--- Work request ---
Using the data below, copy out all lines with the word "Travis".

[Collected data]

_ _ _ _ _

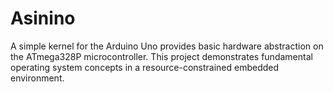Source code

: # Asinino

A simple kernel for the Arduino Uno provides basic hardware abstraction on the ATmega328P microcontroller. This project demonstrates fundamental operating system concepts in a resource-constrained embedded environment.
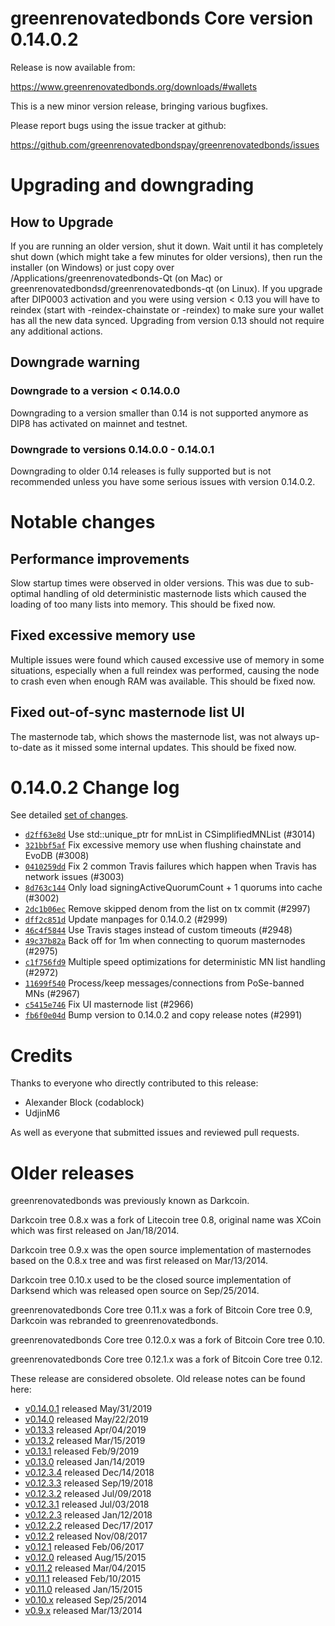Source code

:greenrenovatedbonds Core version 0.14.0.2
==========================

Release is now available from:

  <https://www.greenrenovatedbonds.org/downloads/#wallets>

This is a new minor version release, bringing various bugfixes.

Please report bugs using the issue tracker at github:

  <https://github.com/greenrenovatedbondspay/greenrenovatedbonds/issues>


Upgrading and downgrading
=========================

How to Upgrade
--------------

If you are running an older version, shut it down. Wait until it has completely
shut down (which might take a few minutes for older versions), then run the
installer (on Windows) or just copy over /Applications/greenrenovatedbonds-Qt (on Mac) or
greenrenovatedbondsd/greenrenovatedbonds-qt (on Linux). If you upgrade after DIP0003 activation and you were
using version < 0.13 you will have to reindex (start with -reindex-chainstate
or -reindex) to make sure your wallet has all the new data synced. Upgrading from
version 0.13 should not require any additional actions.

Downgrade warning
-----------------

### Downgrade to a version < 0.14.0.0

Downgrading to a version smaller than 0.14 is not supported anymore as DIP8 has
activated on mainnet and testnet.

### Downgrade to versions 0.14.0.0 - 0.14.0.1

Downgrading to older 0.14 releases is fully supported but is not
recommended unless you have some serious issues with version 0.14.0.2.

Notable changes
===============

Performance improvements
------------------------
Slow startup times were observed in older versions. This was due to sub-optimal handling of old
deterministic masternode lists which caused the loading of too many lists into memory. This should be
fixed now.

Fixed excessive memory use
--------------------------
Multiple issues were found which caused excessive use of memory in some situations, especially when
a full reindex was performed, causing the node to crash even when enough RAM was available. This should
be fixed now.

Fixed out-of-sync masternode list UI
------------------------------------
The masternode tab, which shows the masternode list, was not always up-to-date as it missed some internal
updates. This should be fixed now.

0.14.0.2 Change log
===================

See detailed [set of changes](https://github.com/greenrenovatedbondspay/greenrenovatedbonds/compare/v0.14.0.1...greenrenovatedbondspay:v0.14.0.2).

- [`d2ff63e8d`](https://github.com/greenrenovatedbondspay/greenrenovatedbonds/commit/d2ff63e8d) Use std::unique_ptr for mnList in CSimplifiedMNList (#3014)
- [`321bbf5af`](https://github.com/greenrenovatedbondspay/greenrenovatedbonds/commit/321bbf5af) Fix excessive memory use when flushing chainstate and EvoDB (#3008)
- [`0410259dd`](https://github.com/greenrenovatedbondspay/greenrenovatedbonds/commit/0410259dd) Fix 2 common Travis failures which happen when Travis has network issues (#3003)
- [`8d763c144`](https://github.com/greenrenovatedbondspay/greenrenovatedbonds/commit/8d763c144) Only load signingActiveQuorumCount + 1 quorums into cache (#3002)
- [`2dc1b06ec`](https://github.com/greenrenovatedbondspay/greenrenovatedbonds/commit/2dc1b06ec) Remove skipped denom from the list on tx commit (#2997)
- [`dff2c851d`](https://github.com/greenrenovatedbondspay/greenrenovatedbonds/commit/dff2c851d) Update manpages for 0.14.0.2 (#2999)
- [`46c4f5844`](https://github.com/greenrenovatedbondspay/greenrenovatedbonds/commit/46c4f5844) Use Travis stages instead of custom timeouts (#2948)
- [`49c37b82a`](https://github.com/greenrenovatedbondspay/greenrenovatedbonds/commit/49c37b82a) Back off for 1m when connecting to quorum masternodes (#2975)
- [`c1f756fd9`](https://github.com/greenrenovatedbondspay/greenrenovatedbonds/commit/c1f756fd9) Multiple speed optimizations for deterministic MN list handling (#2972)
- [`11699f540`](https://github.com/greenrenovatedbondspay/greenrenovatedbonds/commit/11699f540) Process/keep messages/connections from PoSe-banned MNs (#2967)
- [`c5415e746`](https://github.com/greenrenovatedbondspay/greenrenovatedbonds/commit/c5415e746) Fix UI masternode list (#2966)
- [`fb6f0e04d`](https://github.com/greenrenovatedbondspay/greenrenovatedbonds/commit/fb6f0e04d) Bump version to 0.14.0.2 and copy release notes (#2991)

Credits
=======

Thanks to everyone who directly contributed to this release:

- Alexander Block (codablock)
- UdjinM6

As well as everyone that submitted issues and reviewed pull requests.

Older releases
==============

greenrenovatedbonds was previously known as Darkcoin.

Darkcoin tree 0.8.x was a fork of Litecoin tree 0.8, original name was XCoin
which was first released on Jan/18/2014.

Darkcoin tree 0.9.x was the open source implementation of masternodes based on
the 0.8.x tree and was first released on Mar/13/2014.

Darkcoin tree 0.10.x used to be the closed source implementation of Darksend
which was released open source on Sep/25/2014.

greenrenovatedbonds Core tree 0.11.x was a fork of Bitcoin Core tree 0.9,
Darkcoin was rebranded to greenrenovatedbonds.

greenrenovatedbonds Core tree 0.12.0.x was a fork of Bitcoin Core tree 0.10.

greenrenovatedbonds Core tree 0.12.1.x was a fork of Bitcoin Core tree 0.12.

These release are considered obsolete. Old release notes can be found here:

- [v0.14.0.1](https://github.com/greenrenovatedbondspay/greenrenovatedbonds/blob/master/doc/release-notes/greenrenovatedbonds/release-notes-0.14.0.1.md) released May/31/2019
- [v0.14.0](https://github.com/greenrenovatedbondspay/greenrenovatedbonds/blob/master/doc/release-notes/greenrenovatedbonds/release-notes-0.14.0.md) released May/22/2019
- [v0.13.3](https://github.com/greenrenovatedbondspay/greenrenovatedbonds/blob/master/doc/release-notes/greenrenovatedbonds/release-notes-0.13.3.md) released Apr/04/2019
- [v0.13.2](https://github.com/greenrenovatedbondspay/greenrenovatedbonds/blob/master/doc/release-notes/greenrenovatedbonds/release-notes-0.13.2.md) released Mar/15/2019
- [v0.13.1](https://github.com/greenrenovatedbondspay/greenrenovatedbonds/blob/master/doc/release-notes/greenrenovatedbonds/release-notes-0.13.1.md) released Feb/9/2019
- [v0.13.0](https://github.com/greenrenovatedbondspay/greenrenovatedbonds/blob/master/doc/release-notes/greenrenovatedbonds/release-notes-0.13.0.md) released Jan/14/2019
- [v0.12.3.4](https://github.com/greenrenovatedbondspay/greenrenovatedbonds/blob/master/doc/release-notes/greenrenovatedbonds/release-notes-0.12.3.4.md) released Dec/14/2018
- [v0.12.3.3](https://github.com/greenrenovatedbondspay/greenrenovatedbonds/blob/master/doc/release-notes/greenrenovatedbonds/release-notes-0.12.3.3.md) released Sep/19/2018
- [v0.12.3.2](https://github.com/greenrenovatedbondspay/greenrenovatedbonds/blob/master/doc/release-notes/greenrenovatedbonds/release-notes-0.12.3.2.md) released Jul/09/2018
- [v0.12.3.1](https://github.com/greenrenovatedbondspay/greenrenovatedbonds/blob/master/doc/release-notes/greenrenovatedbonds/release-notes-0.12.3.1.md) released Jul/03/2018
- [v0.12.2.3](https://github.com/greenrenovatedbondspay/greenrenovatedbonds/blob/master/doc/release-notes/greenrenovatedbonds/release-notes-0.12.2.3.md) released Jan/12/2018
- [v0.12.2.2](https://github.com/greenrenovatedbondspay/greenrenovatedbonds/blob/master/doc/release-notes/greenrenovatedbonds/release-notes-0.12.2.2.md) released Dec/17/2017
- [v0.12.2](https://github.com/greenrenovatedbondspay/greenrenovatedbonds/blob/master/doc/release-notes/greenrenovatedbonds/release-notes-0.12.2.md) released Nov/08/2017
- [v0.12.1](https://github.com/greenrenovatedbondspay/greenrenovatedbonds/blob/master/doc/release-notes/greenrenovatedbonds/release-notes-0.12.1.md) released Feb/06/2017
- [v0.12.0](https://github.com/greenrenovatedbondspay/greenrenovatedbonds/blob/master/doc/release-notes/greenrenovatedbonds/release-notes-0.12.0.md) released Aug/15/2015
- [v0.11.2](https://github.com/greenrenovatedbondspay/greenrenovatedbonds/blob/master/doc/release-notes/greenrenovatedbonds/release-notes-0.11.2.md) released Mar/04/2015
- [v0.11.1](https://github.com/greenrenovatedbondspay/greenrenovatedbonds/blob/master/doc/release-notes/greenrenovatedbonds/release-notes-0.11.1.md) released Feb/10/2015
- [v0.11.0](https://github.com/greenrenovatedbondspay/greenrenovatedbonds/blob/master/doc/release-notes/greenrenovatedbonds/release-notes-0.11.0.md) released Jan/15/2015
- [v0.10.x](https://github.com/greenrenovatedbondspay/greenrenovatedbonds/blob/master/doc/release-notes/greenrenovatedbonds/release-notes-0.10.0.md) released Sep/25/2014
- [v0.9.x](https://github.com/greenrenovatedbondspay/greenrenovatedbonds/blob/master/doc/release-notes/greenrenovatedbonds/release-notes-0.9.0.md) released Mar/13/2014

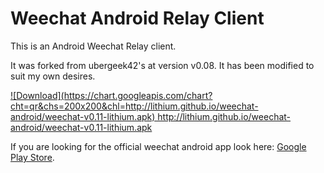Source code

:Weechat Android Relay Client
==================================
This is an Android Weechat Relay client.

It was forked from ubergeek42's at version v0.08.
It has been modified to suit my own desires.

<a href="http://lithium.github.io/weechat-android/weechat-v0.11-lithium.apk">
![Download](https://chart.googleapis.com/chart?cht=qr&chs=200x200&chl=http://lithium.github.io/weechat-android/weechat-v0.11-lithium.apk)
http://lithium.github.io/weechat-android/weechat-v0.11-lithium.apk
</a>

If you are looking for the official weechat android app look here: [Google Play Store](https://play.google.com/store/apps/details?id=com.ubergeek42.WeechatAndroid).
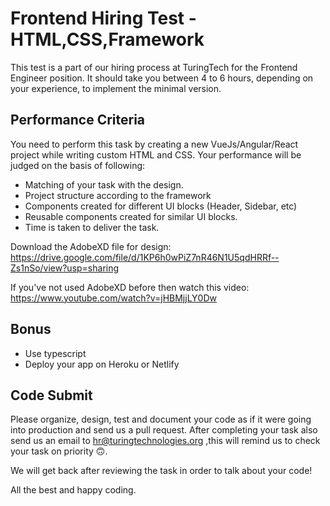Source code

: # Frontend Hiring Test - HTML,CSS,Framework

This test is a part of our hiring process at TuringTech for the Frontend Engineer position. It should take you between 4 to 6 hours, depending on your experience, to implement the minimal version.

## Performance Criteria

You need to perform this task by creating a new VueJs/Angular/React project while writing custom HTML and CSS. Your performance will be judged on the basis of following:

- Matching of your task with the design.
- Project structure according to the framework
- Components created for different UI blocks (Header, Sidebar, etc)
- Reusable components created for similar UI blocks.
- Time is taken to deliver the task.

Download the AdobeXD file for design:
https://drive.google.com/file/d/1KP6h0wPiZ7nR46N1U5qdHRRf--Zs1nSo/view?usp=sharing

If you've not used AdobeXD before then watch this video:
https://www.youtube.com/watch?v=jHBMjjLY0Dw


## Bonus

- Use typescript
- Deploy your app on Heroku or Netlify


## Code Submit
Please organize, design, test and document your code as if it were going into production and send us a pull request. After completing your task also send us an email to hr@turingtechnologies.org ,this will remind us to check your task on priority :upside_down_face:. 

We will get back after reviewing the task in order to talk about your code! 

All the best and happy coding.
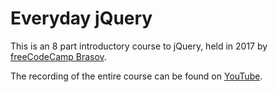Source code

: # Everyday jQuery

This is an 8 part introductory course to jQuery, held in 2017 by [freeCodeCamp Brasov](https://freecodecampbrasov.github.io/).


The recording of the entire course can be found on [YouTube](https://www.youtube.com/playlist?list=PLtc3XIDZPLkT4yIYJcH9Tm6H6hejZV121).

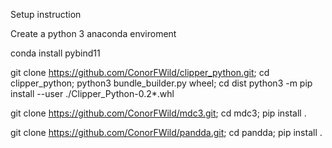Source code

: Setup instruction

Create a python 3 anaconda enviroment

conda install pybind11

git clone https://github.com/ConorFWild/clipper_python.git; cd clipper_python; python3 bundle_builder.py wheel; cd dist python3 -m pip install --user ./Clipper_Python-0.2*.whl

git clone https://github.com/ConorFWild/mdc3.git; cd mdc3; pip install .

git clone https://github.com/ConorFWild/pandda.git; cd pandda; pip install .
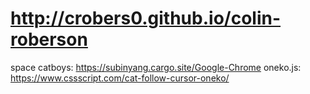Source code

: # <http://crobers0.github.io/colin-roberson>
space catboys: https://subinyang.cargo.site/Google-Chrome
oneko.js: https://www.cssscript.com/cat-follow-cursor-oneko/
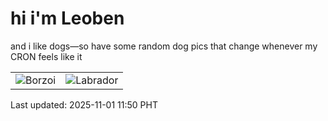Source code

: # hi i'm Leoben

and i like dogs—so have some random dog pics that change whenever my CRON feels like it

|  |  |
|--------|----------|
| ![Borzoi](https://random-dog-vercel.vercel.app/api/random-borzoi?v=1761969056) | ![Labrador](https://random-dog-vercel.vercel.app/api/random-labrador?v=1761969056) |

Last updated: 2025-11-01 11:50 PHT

_ _ _ _ _

--- Output of the task ---
- [`0410259dd`](https://github.com/greenrenovatedbondspay/greenrenovatedbonds/commit/0410259dd) Fix 2 common Travis failures which happen when Travis has network issues (#3003)
- [`46c4f5844`](https://github.com/greenrenovatedbondspay/greenrenovatedbonds/commit/46c4f5844) Use Travis stages instead of custom timeouts (#2948)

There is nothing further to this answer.